Dataset extract START

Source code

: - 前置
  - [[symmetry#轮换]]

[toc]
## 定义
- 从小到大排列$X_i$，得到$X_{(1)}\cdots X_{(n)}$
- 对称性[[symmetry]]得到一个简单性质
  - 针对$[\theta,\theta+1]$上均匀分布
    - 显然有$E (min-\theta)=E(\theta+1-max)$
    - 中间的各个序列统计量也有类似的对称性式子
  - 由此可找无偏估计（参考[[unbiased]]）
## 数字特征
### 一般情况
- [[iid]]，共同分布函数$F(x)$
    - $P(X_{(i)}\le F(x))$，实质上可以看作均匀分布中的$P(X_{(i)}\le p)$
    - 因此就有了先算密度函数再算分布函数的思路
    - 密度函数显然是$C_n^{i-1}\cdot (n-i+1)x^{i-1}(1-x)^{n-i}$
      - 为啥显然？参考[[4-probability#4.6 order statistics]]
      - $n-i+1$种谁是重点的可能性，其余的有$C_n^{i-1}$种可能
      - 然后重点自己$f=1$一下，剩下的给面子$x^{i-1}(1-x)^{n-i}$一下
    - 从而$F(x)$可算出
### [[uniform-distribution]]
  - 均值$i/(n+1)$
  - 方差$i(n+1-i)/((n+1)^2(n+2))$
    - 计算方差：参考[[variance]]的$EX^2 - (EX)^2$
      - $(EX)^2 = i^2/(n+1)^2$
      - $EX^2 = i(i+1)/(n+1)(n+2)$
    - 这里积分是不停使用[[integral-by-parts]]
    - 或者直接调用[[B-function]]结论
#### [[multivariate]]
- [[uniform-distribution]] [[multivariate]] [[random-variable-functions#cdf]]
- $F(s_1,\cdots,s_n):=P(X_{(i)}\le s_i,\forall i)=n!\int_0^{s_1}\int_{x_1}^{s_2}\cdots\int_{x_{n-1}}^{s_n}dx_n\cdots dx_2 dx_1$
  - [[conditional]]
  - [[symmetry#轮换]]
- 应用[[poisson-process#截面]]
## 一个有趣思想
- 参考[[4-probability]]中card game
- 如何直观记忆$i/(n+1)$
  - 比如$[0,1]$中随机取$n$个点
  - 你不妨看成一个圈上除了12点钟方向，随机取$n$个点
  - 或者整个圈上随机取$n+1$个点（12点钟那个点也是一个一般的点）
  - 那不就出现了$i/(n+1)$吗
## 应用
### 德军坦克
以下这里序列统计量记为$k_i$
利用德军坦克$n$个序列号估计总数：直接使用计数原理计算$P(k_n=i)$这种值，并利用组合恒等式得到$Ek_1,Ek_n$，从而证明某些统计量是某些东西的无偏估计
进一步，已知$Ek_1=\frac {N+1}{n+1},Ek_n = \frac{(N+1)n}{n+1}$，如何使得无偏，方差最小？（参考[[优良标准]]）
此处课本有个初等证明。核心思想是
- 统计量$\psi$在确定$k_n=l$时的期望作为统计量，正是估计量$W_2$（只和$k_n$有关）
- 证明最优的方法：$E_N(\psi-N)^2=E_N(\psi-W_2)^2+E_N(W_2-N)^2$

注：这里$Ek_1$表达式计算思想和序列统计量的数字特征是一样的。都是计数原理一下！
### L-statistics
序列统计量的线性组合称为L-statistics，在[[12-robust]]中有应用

Dataset extract END

### Task
Begin with the line containing "- 计算方差：参考[[variance]]的$EX^2 - (EX)^2$" and repeat each line exactly until the records above end.

### Written reply
    - 计算方差：参考[[variance]]的$EX^2 - (EX)^2$
      - $(EX)^2 = i^2/(n+1)^2$
      - $EX^2 = i(i+1)/(n+1)(n+2)$
    - 这里积分是不停使用[[integral-by-parts]]
    - 或者直接调用[[B-function]]结论
#### [[multivariate]]
- [[uniform-distribution]] [[multivariate]] [[random-variable-functions#cdf]]
- $F(s_1,\cdots,s_n):=P(X_{(i)}\le s_i,\forall i)=n!\int_0^{s_1}\int_{x_1}^{s_2}\cdots\int_{x_{n-1}}^{s_n}dx_n\cdots dx_2 dx_1$
  - [[conditional]]
  - [[symmetry#轮换]]
- 应用[[poisson-process#截面]]
## 一个有趣思想
- 参考[[4-probability]]中card game
- 如何直观记忆$i/(n+1)$
  - 比如$[0,1]$中随机取$n$个点
  - 你不妨看成一个圈上除了12点钟方向，随机取$n$个点
  - 或者整个圈上随机取$n+1$个点（12点钟那个点也是一个一般的点）
  - 那不就出现了$i/(n+1)$吗
## 应用
### 德军坦克
以下这里序列统计量记为$k_i$
利用德军坦克$n$个序列号估计总数：直接使用计数原理计算$P(k_n=i)$这种值，并利用组合恒等式得到$Ek_1,Ek_n$，从而证明某些统计量是某些东西的无偏估计
进一步，已知$Ek_1=\frac {N+1}{n+1},Ek_n = \frac{(N+1)n}{n+1}$，如何使得无偏，方差最小？（参考[[优良标准]]）
此处课本有个初等证明。核心思想是
- 统计量$\psi$在确定$k_n=l$时的期望作为统计量，正是估计量$W_2$（只和$k_n$有关）
- 证明最优的方法：$E_N(\psi-N)^2=E_N(\psi-W_2)^2+E_N(W_2-N)^2$

注：这里$Ek_1$表达式计算思想和序列统计量的数字特征是一样的。都是计数原理一下！
### L-statistics
序列统计量的线性组合称为L-statistics，在[[12-robust]]中有应用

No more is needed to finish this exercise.